§ **WHAT THIS TASK INVOLVES**
The records that follow need to be printed exactly. Leave out each image.

§ **PROVIDED DATA**
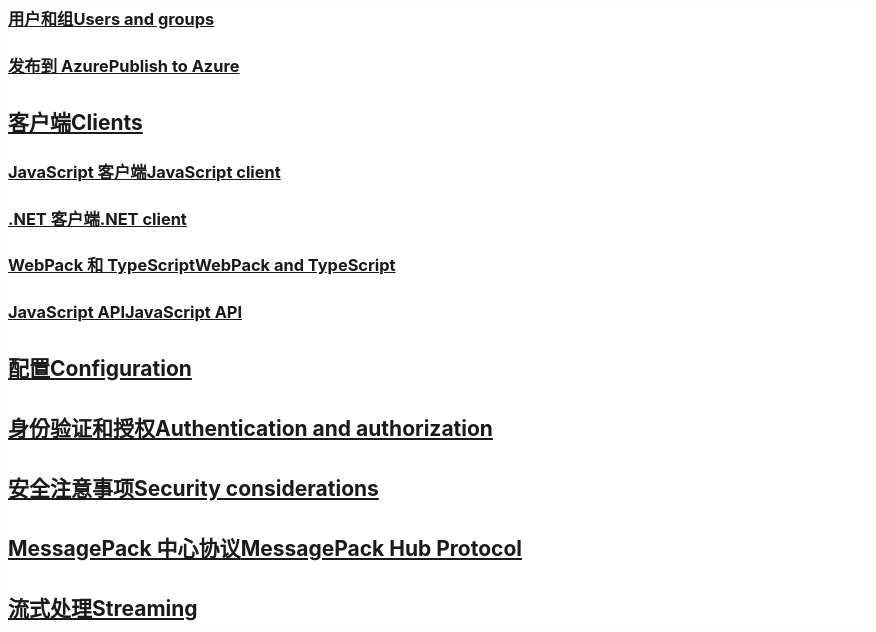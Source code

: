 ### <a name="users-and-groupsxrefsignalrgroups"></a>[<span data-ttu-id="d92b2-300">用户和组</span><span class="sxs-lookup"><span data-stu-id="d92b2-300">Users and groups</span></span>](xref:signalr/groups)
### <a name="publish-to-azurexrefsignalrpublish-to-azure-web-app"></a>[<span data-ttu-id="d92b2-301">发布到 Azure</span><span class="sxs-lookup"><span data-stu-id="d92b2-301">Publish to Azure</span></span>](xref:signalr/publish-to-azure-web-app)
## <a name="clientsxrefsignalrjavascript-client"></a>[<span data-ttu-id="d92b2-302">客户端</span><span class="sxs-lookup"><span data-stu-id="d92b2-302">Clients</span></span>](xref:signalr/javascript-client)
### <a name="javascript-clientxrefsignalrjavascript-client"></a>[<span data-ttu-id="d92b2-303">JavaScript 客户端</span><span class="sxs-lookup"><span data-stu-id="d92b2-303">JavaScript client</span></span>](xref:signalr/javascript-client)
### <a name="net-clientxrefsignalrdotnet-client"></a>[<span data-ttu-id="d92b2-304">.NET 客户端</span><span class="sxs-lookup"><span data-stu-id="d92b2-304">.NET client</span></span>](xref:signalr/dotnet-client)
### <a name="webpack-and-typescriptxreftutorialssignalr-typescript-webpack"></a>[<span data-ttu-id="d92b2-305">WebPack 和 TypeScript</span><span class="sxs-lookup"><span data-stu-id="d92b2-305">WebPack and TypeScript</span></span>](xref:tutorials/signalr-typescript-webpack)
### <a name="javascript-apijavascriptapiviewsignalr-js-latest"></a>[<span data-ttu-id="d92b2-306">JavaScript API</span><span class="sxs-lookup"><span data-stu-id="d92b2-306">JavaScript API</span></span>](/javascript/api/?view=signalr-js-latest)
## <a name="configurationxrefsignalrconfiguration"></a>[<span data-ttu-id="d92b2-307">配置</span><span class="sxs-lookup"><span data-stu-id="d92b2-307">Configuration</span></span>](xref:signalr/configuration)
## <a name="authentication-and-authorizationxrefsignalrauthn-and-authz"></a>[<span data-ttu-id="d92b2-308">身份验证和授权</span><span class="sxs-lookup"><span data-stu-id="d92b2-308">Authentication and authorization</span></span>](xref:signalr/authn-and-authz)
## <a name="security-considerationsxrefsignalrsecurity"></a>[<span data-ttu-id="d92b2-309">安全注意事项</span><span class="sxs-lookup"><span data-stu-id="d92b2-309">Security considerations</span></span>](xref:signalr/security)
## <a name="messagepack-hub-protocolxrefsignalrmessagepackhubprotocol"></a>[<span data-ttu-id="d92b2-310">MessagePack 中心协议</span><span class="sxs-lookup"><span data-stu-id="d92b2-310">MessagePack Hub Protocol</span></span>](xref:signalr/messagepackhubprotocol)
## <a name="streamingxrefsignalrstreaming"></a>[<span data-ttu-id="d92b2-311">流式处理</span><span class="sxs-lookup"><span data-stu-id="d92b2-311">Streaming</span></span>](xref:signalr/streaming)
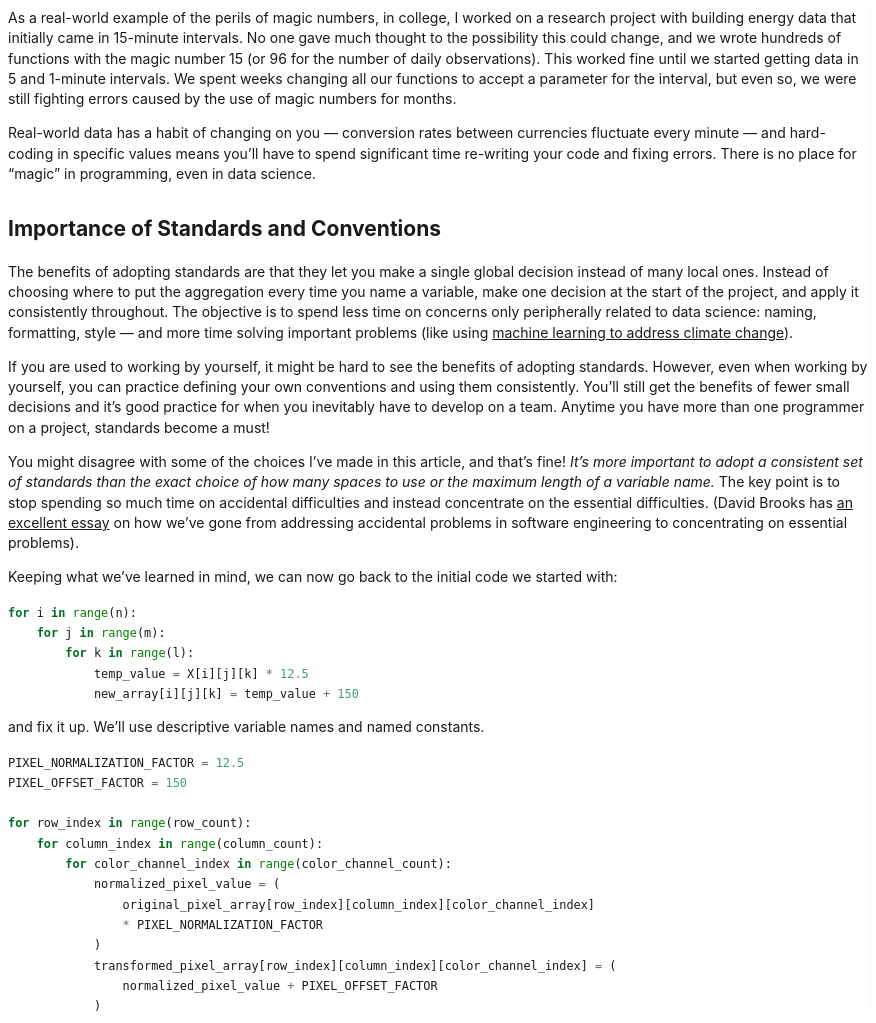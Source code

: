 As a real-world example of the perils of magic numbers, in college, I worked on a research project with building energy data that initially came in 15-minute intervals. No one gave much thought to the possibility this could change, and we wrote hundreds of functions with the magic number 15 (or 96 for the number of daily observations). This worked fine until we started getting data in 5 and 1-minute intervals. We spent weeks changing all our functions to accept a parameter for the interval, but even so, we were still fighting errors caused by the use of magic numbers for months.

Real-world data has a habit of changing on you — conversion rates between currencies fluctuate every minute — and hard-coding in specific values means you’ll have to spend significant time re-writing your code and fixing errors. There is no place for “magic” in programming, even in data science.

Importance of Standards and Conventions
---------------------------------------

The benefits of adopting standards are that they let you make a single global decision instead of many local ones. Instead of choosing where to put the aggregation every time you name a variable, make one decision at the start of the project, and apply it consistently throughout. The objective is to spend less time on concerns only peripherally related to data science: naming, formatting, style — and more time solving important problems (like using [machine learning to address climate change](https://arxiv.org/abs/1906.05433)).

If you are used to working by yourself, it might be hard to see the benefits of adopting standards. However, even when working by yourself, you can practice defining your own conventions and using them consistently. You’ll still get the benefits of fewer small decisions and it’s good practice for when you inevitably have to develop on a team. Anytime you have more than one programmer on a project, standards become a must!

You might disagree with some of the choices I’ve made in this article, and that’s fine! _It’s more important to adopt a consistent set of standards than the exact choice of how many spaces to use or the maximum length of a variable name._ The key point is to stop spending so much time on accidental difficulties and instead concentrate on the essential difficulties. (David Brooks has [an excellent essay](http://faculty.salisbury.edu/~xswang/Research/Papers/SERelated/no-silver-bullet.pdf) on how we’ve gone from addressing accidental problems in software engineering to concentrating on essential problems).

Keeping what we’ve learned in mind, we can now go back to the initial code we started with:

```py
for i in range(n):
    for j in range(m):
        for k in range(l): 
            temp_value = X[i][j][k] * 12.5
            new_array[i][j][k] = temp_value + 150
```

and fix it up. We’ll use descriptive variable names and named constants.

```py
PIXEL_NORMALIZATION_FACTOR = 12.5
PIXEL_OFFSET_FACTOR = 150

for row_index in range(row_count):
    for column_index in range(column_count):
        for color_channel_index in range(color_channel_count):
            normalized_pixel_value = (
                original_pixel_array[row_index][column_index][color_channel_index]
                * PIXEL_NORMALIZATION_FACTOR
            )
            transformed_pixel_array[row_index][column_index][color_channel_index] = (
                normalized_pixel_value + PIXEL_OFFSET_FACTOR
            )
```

§ **TASK OUTPUT**
Source code

: ### <a name="users-and-groupsxrefsignalrgroups"></a>[<span data-ttu-id="d92b2-300">用户和组</span><span class="sxs-lookup"><span data-stu-id="d92b2-300">Users and groups</span></span>](xref:signalr/groups)
### <a name="publish-to-azurexrefsignalrpublish-to-azure-web-app"></a>[<span data-ttu-id="d92b2-301">发布到 Azure</span><span class="sxs-lookup"><span data-stu-id="d92b2-301">Publish to Azure</span></span>](xref:signalr/publish-to-azure-web-app)
## <a name="clientsxrefsignalrjavascript-client"></a>[<span data-ttu-id="d92b2-302">客户端</span><span class="sxs-lookup"><span data-stu-id="d92b2-302">Clients</span></span>](xref:signalr/javascript-client)
### <a name="javascript-clientxrefsignalrjavascript-client"></a>[<span data-ttu-id="d92b2-303">JavaScript 客户端</span><span class="sxs-lookup"><span data-stu-id="d92b2-303">JavaScript client</span></span>](xref:signalr/javascript-client)
### <a name="net-clientxrefsignalrdotnet-client"></a>[<span data-ttu-id="d92b2-304">.NET 客户端</span><span class="sxs-lookup"><span data-stu-id="d92b2-304">.NET client</span></span>](xref:signalr/dotnet-client)
### <a name="webpack-and-typescriptxreftutorialssignalr-typescript-webpack"></a>[<span data-ttu-id="d92b2-305">WebPack 和 TypeScript</span><span class="sxs-lookup"><span data-stu-id="d92b2-305">WebPack and TypeScript</span></span>](xref:tutorials/signalr-typescript-webpack)
### <a name="javascript-apijavascriptapiviewsignalr-js-latest"></a>[<span data-ttu-id="d92b2-306">JavaScript API</span><span class="sxs-lookup"><span data-stu-id="d92b2-306">JavaScript API</span></span>](/javascript/api/?view=signalr-js-latest)
## <a name="configurationxrefsignalrconfiguration"></a>[<span data-ttu-id="d92b2-307">配置</span><span class="sxs-lookup"><span data-stu-id="d92b2-307">Configuration</span></span>](xref:signalr/configuration)
## <a name="authentication-and-authorizationxrefsignalrauthn-and-authz"></a>[<span data-ttu-id="d92b2-308">身份验证和授权</span><span class="sxs-lookup"><span data-stu-id="d92b2-308">Authentication and authorization</span></span>](xref:signalr/authn-and-authz)
## <a name="security-considerationsxrefsignalrsecurity"></a>[<span data-ttu-id="d92b2-309">安全注意事项</span><span class="sxs-lookup"><span data-stu-id="d92b2-309">Security considerations</span></span>](xref:signalr/security)
## <a name="messagepack-hub-protocolxrefsignalrmessagepackhubprotocol"></a>[<span data-ttu-id="d92b2-310">MessagePack 中心协议</span><span class="sxs-lookup"><span data-stu-id="d92b2-310">MessagePack Hub Protocol</span></span>](xref:signalr/messagepackhubprotocol)
## <a name="streamingxrefsignalrstreaming"></a>[<span data-ttu-id="d92b2-311">流式处理</span><span class="sxs-lookup"><span data-stu-id="d92b2-311">Streaming</span></span>](xref:signalr/streaming)
Source code

: As a real-world example of the perils of magic numbers, in college, I worked on a research project with building energy data that initially came in 15-minute intervals. No one gave much thought to the possibility this could change, and we wrote hundreds of functions with the magic number 15 (or 96 for the number of daily observations). This worked fine until we started getting data in 5 and 1-minute intervals. We spent weeks changing all our functions to accept a parameter for the interval, but even so, we were still fighting errors caused by the use of magic numbers for months.

Real-world data has a habit of changing on you — conversion rates between currencies fluctuate every minute — and hard-coding in specific values means you’ll have to spend significant time re-writing your code and fixing errors. There is no place for “magic” in programming, even in data science.

Importance of Standards and Conventions
---------------------------------------

The benefits of adopting standards are that they let you make a single global decision instead of many local ones. Instead of choosing where to put the aggregation every time you name a variable, make one decision at the start of the project, and apply it consistently throughout. The objective is to spend less time on concerns only peripherally related to data science: naming, formatting, style — and more time solving important problems (like using [machine learning to address climate change](https://arxiv.org/abs/1906.05433)).

If you are used to working by yourself, it might be hard to see the benefits of adopting standards. However, even when working by yourself, you can practice defining your own conventions and using them consistently. You’ll still get the benefits of fewer small decisions and it’s good practice for when you inevitably have to develop on a team. Anytime you have more than one programmer on a project, standards become a must!

You might disagree with some of the choices I’ve made in this article, and that’s fine! _It’s more important to adopt a consistent set of standards than the exact choice of how many spaces to use or the maximum length of a variable name._ The key point is to stop spending so much time on accidental difficulties and instead concentrate on the essential difficulties. (David Brooks has [an excellent essay](http://faculty.salisbury.edu/~xswang/Research/Papers/SERelated/no-silver-bullet.pdf) on how we’ve gone from addressing accidental problems in software engineering to concentrating on essential problems).

Keeping what we’ve learned in mind, we can now go back to the initial code we started with:

```py
for i in range(n):
    for j in range(m):
        for k in range(l): 
            temp_value = X[i][j][k] * 12.5
            new_array[i][j][k] = temp_value + 150
```

and fix it up. We’ll use descriptive variable names and named constants.

```py
PIXEL_NORMALIZATION_FACTOR = 12.5
PIXEL_OFFSET_FACTOR = 150

for row_index in range(row_count):
    for column_index in range(column_count):
        for color_channel_index in range(color_channel_count):
            normalized_pixel_value = (
                original_pixel_array[row_index][column_index][color_channel_index]
                * PIXEL_NORMALIZATION_FACTOR
            )
            transformed_pixel_array[row_index][column_index][color_channel_index] = (
                normalized_pixel_value + PIXEL_OFFSET_FACTOR
            )
```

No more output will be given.